Introduction
Batch Normalization is a simple yet extremely effective technique that makes learning with neural networks faster and more stable. Despite the common adoption, theoretical justification of BatchNorm has been vague and shaky. The belief propagating through the ML community is that BatchNorm improves optimization by reducing internal covariate shift (ICS). As we shall see, ICS has little to no effect on optimization. This blog post looks at the explanations of why BatchNorm works, mainly agreeing with the conclusions from: How Does Batch Normalization Help Optimization? (No, It Is Not About Internal Covariate Shift) [1]. This works joins the effort of making reproducibility and open-source a commonplace in ML by reproducing the results from [1] live in your browser (thanks to TensorFlow.js ). To see the results you will have to train the models from scratch, made as easy as clicking a button. Initialization of parameters is random, therefore you will see completely different results every time you train the models. Source code to the models presented here can be found in this GitHub repo.
Batch Normalization, Mechanics
Batch Normalization is applied during training on hidden layers. It is similar to the features scaling applied to the input data, but we do not divide by the range. The idea is too keep track of the outputs of layer activations along each dimension and then subtract the accumulated mean and divide by standard deviation for each batch. Interactive visualization below explains the process better.
Step 1: Subtract the mean
Calculate batch mean: `\mu_\B \leftarrow 1/m \sum_{i=1}^{m} x_i`
Subtract the mean: `\hat{x}_i \leftarrow x_i-\mu_B`
Subtracting the mean will center the data around zero. Click the button to demonstrate the effect.
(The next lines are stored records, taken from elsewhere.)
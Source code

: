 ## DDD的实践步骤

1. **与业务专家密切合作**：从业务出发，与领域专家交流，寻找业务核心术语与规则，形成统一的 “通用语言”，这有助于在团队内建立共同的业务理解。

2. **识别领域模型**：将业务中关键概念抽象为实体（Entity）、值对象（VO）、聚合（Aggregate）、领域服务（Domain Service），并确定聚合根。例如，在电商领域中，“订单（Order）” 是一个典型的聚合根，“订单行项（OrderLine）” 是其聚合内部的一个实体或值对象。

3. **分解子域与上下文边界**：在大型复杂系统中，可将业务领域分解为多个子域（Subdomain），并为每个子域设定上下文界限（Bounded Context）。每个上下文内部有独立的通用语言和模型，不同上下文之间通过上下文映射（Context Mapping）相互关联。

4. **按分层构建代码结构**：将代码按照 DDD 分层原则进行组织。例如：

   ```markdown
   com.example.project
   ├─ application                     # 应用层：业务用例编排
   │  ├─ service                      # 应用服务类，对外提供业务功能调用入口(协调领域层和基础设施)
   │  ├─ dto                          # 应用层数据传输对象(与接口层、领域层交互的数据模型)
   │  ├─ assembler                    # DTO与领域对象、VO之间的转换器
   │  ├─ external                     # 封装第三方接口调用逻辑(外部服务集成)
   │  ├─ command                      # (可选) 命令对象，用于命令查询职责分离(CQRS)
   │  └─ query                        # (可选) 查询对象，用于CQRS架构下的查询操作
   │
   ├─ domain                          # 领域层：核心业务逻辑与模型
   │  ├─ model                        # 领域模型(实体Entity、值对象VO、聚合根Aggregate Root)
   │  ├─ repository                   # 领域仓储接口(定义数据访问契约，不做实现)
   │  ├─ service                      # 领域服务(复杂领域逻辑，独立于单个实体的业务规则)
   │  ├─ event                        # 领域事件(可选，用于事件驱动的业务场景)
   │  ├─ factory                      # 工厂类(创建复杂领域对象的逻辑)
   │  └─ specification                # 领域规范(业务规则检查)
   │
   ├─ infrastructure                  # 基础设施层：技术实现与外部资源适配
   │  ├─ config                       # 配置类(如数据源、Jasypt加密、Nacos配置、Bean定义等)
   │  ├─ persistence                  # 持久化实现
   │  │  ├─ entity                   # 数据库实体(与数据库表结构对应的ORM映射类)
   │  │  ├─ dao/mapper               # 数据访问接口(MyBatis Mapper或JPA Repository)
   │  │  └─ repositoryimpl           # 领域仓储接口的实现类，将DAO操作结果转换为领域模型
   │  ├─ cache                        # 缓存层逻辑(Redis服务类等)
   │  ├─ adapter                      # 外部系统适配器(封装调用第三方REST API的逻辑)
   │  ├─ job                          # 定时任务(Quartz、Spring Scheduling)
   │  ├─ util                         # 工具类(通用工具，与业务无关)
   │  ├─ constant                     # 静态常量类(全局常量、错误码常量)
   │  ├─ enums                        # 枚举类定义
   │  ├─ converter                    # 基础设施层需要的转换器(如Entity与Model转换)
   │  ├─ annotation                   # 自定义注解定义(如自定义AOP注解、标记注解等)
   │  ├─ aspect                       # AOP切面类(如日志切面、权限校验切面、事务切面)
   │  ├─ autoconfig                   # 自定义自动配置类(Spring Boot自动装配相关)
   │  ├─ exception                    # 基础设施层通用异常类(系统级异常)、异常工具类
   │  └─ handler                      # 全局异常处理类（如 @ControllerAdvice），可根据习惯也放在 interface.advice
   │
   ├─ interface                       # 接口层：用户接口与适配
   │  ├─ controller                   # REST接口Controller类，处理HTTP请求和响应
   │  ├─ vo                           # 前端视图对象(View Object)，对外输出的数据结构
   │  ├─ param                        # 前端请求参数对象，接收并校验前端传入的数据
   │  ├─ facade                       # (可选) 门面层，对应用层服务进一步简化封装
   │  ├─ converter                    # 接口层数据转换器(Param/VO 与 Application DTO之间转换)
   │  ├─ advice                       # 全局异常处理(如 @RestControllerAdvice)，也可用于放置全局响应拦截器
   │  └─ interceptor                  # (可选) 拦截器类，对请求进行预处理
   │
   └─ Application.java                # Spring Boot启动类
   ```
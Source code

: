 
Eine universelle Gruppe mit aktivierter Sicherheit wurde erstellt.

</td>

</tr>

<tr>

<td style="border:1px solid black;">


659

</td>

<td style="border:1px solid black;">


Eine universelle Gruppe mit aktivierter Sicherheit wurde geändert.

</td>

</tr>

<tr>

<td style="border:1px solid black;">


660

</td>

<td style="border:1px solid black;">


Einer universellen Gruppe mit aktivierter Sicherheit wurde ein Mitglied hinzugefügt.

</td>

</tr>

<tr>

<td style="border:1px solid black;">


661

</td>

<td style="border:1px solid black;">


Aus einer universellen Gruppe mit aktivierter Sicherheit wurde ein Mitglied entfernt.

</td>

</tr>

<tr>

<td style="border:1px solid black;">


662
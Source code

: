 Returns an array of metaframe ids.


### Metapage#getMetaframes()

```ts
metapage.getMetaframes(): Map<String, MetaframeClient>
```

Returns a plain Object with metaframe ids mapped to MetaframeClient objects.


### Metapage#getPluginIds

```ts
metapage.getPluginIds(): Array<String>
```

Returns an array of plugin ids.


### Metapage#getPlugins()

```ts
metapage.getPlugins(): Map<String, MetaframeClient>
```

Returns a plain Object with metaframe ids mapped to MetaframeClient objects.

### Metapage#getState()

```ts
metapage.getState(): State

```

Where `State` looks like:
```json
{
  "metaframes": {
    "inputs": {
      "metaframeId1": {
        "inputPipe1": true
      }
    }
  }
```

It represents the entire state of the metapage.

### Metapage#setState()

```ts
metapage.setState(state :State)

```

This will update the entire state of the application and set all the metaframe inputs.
Make sure to randomize the data if you want to subtract the mean again. Pay attention to the axes.
Step 2: Normalize the Variance
Calculate Variance: `\sigma_B^2 \leftarrow 1/m \sum_{i=1}^{m} (x_i-\mu_B)^2`
Subtract the mean, divide by standard deviation: `\hat{x}_i \leftarrow \frac{x_i-\mu_B}{\sqrt{\sigma_B^2 + \epsilon}}`
Subtracting the mean and dividing by the square root of variance, which is basically standard deviation, will normalize the data variance. Here, `\epsilon` is negligibly small number added to avoid division by zero. Click the button, pay attention to the axes.
Important thing to note is that traditionally, Batch Normalization has learnable parameters. After the steps shown above we learn linear transformation: `y_i \leftarrow \gamma \hat{x_i} + \beta` where `\gamma, \beta` are the learned parameters and `y_i` is the output resulting from the BatchNorm layer. So in case BatchNorm is actually not needed, this parameters will learn the identity function to undo the Batch Normalization. BatchNorm behaves differently during test time. We no longer calculate the mean and variances but instead use what we have accumulated during training time by using exponential moving average.
Does Batch Normalization Work?
Before we look at the plausible reasons of why BatchNorm works let's convince ourselves that it actually works as well as it's believed to. We will train a CNN with and without BatchNorm, on low and high learning rates. The default CNN architectures we will be using are shown below. To the left is the regular convolutional neural network and to the right is the same network with addition of batch normalization after each convolution.
We are going to train digit classifier using the good ol' MNIST dataset. Below, you can train these two models right in your browser, just click Train. After you start training, please give it minute or less to finish training, otherwise the page might lag.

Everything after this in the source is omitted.